New reports from the Pew Research Center and Brandeis University’s Steinhardt Social Research Institute (SSRI) peg the Jewish population of the United States at 6.7 million and 6.8 million, respectively.
Pew’s Religion and Public Life Project today released “A Portrait of Jewish Americans,” based on a survey of 3,475 Jews from Feb. 20 to June 13, 2013. The report estimated that there are 6.7 million Jews in the U.S., and that 78 percent of that population identifies as Jewish by religion, as opposed to by background or other criteria. A day earlier, SSRI released “American Jewish Population Estimates: 2012,” which concluded that there are 6.8 million American Jews, with about 81 percent identifying as Jewish by religion.

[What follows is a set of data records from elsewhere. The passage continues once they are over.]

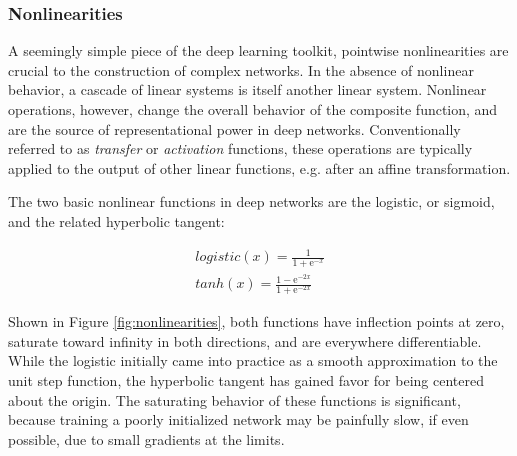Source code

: 



\subsubsection{Nonlinearities}

A seemingly simple piece of the deep learning toolkit, pointwise nonlinearities are crucial to the construction of complex networks.
In the absence of nonlinear behavior, a cascade of linear systems is itself another linear system.
Nonlinear operations, however, change the overall behavior of the composite function, and are the source of representational power in deep networks.
Conventionally referred to as \emph{transfer} or \emph{activation} functions, these operations are typically applied to the output of other linear functions, e.g. after an affine transformation.

The two basic nonlinear functions in deep networks are the logistic, or sigmoid, and the related hyperbolic tangent:

\begin{align*}
  logistic(x) = \frac{1}{1 + \mathrm{e}^{-x}}\\
  tanh(x) = \frac{1 - \mathrm{e}^{-2x}} {1 + \mathrm{e}^{-2x}}
\label{eq:basic_nonlinearities}
\end{align*}

Shown in Figure \ref{fig:nonlinearities}, both functions have inflection points at zero, saturate toward infinity in both directions, and are everywhere differentiable.
While the logistic initially came into practice as a smooth approximation to the unit step function, the hyperbolic tangent has gained favor for being centered about the origin.
The saturating behavior of these functions is significant, because training a poorly initialized network may be painfully slow, if even possible, due to small gradients at the limits.


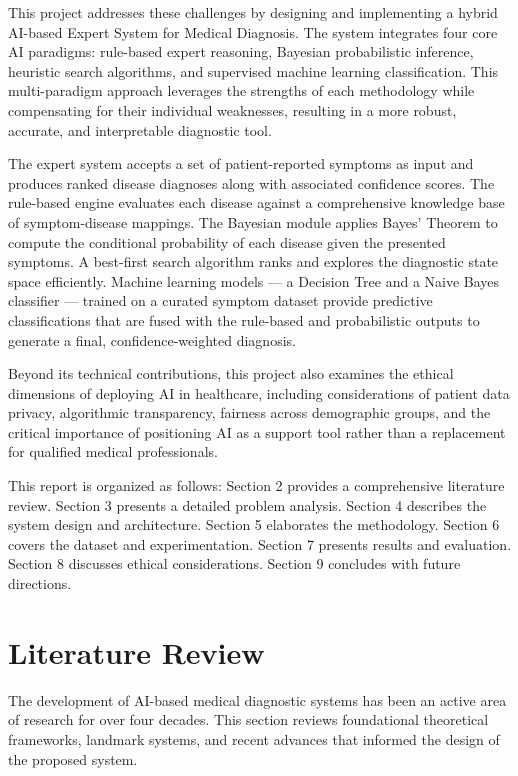 \documentclass[12pt,a4paper]{article}
\begin{document}
This project addresses these challenges by designing and implementing a hybrid AI-based Expert System for Medical Diagnosis. The system integrates four core AI paradigms: rule-based expert reasoning, Bayesian probabilistic inference, heuristic search algorithms, and supervised machine learning classification. This multi-paradigm approach leverages the strengths of each methodology while compensating for their individual weaknesses, resulting in a more robust, accurate, and interpretable diagnostic tool.

The expert system accepts a set of patient-reported symptoms as input and produces ranked disease diagnoses along with associated confidence scores. The rule-based engine evaluates each disease against a comprehensive knowledge base of symptom-disease mappings. The Bayesian module applies Bayes' Theorem to compute the conditional probability of each disease given the presented symptoms. A best-first search algorithm ranks and explores the diagnostic state space efficiently. Machine learning models --- a Decision Tree and a Naive Bayes classifier --- trained on a curated symptom dataset provide predictive classifications that are fused with the rule-based and probabilistic outputs to generate a final, confidence-weighted diagnosis.

Beyond its technical contributions, this project also examines the ethical dimensions of deploying AI in healthcare, including considerations of patient data privacy, algorithmic transparency, fairness across demographic groups, and the critical importance of positioning AI as a support tool rather than a replacement for qualified medical professionals.

This report is organized as follows: Section 2 provides a comprehensive literature review. Section 3 presents a detailed problem analysis. Section 4 describes the system design and architecture. Section 5 elaborates the methodology. Section 6 covers the dataset and experimentation. Section 7 presents results and evaluation. Section 8 discusses ethical considerations. Section 9 concludes with future directions.

\section{Literature Review}

The development of AI-based medical diagnostic systems has been an active area of research for over four decades. This section reviews foundational theoretical frameworks, landmark systems, and recent advances that informed the design of the proposed system.
\end{document}
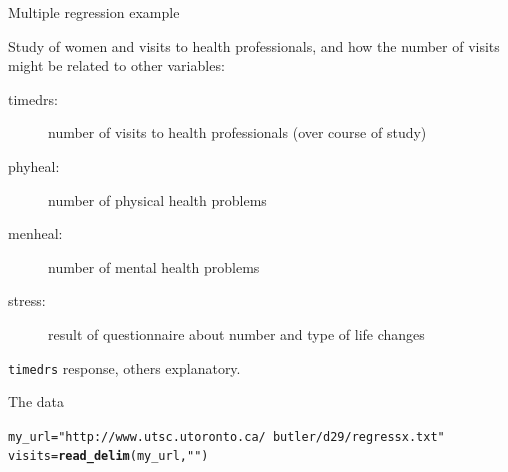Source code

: \documentclass[unknownkeysallowed]{beamer}\usepackage[]{graphicx}\usepackage[]{color}
\makeatletter
\newcommand{\hlstr}[1]{\textcolor[rgb]{0.192,0.494,0.8}{#1}}%
\newcommand{\hlstd}[1]{\textcolor[rgb]{0.345,0.345,0.345}{#1}}%
\newcommand{\hlkwb}[1]{\textcolor[rgb]{0.69,0.353,0.396}{#1}}%
\newcommand{\hlkwd}[1]{\textcolor[rgb]{0.737,0.353,0.396}{\textbf{#1}}}%
\newenvironment{kframe}{%
 \def\at@end@of@kframe{}%
 \ifinner\ifhmode%
  \def\at@end@of@kframe{\end{minipage}}%
  \begin{minipage}{\columnwidth}%
 \fi\fi%
 \def\FrameCommand##1{\hskip\@totalleftmargin \hskip-\fboxsep
 \colorbox{shadecolor}{##1}\hskip-\fboxsep
     \hskip-\linewidth \hskip-\@totalleftmargin \hskip\columnwidth}%
 \MakeFramed {\advance\hsize-\width
   \@totalleftmargin\z@ \linewidth\hsize
   \@setminipage}}%
 {\par\unskip\endMakeFramed%
 \at@end@of@kframe}
\newenvironment{knitrout}{}{} %
\makeatother
\begin{document}
\begin{frame}[fragile]{Multiple regression example}

Study of women and visits to health professionals, and how the number of visits might be related to other variables:

\begin{description}
\item[timedrs:] number of visits to health professionals (over course of study)
\item[phyheal:] number of physical health problems
\item[menheal:] number of mental health problems
\item[stress:] result of questionnaire about number and type of life changes
\end{description}

\verb-timedrs- response, others explanatory.

\end{frame}

\begin{frame}[fragile]{The data}

 
\begin{knitrout}
\color{fgcolor}\begin{kframe}
\begin{alltt}
\hlstd{my_url}\hlkwb{=}\hlstr{"http://www.utsc.utoronto.ca/~butler/d29/regressx.txt"}
\hlstd{visits}\hlkwb{=}\hlkwd{read_delim}\hlstd{(my_url,}\hlstr{" "}\hlstd{)}
\end{alltt}


{\ttfamily\noindent\itshape\color{messagecolor}{\#\# Parsed with column specification:\\\#\# cols(\\\#\#\ \  subjno = col\_integer(),\\\#\#\ \  timedrs = col\_integer(),\\\#\#\ \  phyheal = col\_integer(),\\\#\#\ \  menheal = col\_integer(),\\\#\#\ \  stress = col\_integer()\\\#\# )}}\end{kframe}
\end{knitrout}
  


\end{frame}
\end{document}
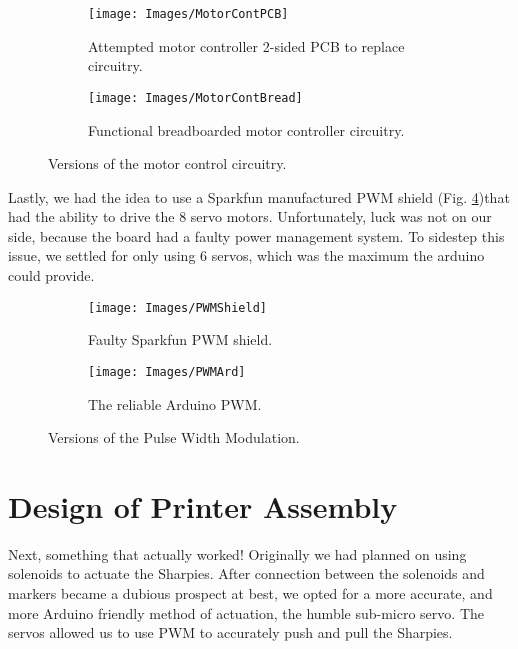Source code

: \documentclass[11pt, oneside]{article}
\begin{document}
\begin{figure}[H]
    \centering
    \begin{subfigure}[b]{0.35\textwidth}
        \texttt{[image: Images/MotorContPCB]}
        \caption{Attempted motor controller 2-sided PCB to replace circuitry.}
        \label{fig:MotorContPCB}
    \end{subfigure}
    \begin{subfigure}[b]{0.35\textwidth}
        \texttt{[image: Images/MotorContBread]}
        \caption[center]{Functional breadboarded motor controller circuitry.}
        \label{fig:MotorContBread}
    \end{subfigure}
    \caption{Versions of the motor control circuitry.}
    \label{fig:MotorCont}
\end{figure}

Lastly, we had the idea to use a Sparkfun manufactured PWM shield (Fig. \ref{fig:PWMShield})that had the ability to drive the 8 servo motors. Unfortunately, luck was not on our side, because the board had a faulty power management system. To sidestep this issue, we settled for only using 6 servos, which was the maximum the arduino could provide.
\begin{figure}[H]
    \centering
    \begin{subfigure}[b]{0.35\textwidth}
        \texttt{[image: Images/PWMShield]}
        \caption{Faulty Sparkfun PWM shield.}
        \label{fig:PWMShield}
    \end{subfigure}
    \begin{subfigure}[b]{0.35\textwidth}
        \texttt{[image: Images/PWMArd]}
        \caption[center]{The reliable Arduino PWM.}
        \label{fig:PWMArd}
    \end{subfigure}
    \caption{Versions of the Pulse Width Modulation.}
    \label{fig:PWM}
\end{figure}
\section{Design of Printer Assembly}
Next, something that actually worked! Originally we had planned on using solenoids to actuate the Sharpies. After connection between the solenoids and markers became a  dubious prospect at best, we opted for a more accurate, and more Arduino friendly method of actuation, the humble sub-micro servo. The servos allowed us to use PWM to accurately push and pull the Sharpies.
\end{document}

Prof. Leonard Saxe, SSRI’s director and the new report’s co-author, had estimated in December 2011 that the U.S. Jewish population was 6.4 million. Amid the release of the new figures, Saxe said the population increase as well as the stabilization of the number of those identifying as Jewish by religion (1.8 percent of the total American population, according to SSRI) could be interpreted as either a positive or negative narrative, being that synagogue membership and engagement with other Jewish institutions have not risen at the same rate as the Jewish population.
“You can either say, ‘Wow, this is a problem,’ or you can say, ‘This is an opportunity for the Jewish community,'” Saxe told JNS.org.
SSRI’s new data said that 24 percent of American Jews are 65 or older. More than 20 percent live in the state of New York, followed by 14 percent in California, 12 percent in Florida, 8 percent in New Jersey, and 5 percent each in Massachusetts and Pennsylvania. SSRI also unveiled an interactive map of the U.S. Jewish population.